#### [The task]
Each line below from the one containing "The predicted doubling" through the one containing "However, several factors" should be output exactly as it stands, and no other line should appear.

#### [Listed records]
<<<<

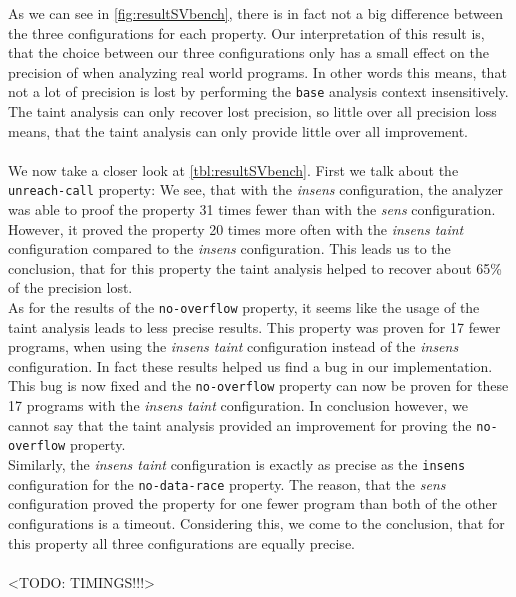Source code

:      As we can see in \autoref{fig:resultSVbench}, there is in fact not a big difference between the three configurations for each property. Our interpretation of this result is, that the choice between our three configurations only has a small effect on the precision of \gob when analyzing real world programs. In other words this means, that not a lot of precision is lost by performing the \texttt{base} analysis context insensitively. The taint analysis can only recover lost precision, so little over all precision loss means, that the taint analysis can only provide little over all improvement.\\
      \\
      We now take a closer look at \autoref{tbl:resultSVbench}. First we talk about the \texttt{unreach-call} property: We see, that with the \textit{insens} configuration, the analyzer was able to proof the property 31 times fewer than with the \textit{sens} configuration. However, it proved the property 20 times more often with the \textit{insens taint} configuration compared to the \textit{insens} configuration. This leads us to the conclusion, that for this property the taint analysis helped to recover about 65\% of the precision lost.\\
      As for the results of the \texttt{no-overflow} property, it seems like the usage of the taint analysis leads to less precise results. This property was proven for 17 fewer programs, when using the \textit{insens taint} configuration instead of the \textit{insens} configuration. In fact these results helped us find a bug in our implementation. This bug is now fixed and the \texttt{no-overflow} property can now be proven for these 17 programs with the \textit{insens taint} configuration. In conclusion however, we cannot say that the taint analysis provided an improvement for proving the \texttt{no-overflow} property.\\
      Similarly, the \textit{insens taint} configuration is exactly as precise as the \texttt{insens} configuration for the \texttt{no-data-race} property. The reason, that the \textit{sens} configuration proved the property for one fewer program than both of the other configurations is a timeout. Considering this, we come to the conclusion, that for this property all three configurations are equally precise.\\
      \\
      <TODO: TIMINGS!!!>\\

>>>>
<<<<

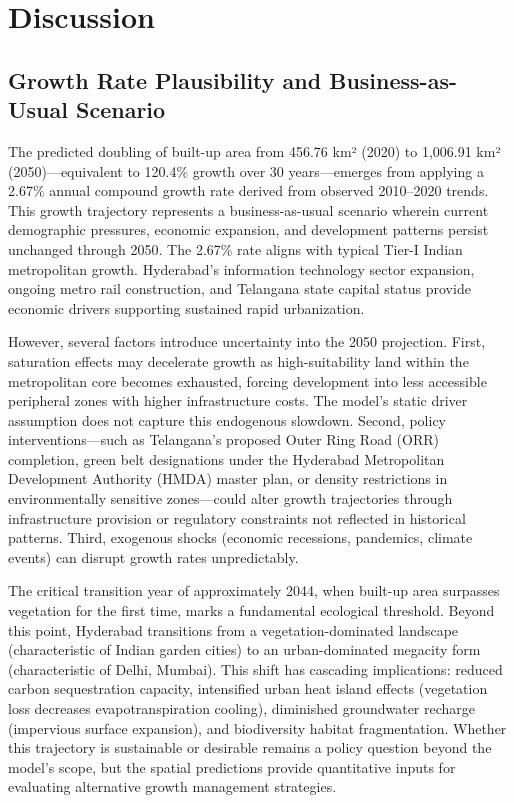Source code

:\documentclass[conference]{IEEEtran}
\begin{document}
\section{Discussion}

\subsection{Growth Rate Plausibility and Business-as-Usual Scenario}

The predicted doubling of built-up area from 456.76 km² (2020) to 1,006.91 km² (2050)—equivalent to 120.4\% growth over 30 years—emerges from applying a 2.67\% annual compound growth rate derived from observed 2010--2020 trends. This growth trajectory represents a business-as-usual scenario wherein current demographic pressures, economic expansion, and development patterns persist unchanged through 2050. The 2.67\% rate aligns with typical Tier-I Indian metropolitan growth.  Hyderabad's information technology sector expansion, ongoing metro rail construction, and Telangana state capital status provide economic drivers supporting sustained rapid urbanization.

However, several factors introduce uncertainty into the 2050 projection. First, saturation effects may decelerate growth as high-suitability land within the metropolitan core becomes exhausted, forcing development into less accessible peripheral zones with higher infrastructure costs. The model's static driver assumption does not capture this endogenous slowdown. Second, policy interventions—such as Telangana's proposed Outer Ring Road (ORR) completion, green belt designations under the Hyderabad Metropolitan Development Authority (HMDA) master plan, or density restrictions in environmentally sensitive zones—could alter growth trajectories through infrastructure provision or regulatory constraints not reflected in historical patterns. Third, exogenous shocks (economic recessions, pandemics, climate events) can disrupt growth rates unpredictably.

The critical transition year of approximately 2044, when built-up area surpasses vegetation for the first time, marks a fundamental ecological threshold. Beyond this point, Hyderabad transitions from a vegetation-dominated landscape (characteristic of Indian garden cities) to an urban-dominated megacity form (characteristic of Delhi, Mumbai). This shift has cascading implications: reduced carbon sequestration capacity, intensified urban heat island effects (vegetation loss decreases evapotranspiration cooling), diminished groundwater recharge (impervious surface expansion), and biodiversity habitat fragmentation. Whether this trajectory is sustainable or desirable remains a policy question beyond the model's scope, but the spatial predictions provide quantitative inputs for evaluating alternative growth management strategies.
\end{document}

>>>>

#### [Output for this task]
The predicted doubling of built-up area from 456.76 km² (2020) to 1,006.91 km² (2050)—equivalent to 120.4\% growth over 30 years—emerges from applying a 2.67\% annual compound growth rate derived from observed 2010--2020 trends. This growth trajectory represents a business-as-usual scenario wherein current demographic pressures, economic expansion, and development patterns persist unchanged through 2050. The 2.67\% rate aligns with typical Tier-I Indian metropolitan growth.  Hyderabad's information technology sector expansion, ongoing metro rail construction, and Telangana state capital status provide economic drivers supporting sustained rapid urbanization.

However, several factors introduce uncertainty into the 2050 projection. First, saturation effects may decelerate growth as high-suitability land within the metropolitan core becomes exhausted, forcing development into less accessible peripheral zones with higher infrastructure costs. The model's static driver assumption does not capture this endogenous slowdown. Second, policy interventions—such as Telangana's proposed Outer Ring Road (ORR) completion, green belt designations under the Hyderabad Metropolitan Development Authority (HMDA) master plan, or density restrictions in environmentally sensitive zones—could alter growth trajectories through infrastructure provision or regulatory constraints not reflected in historical patterns. Third, exogenous shocks (economic recessions, pandemics, climate events) can disrupt growth rates unpredictably.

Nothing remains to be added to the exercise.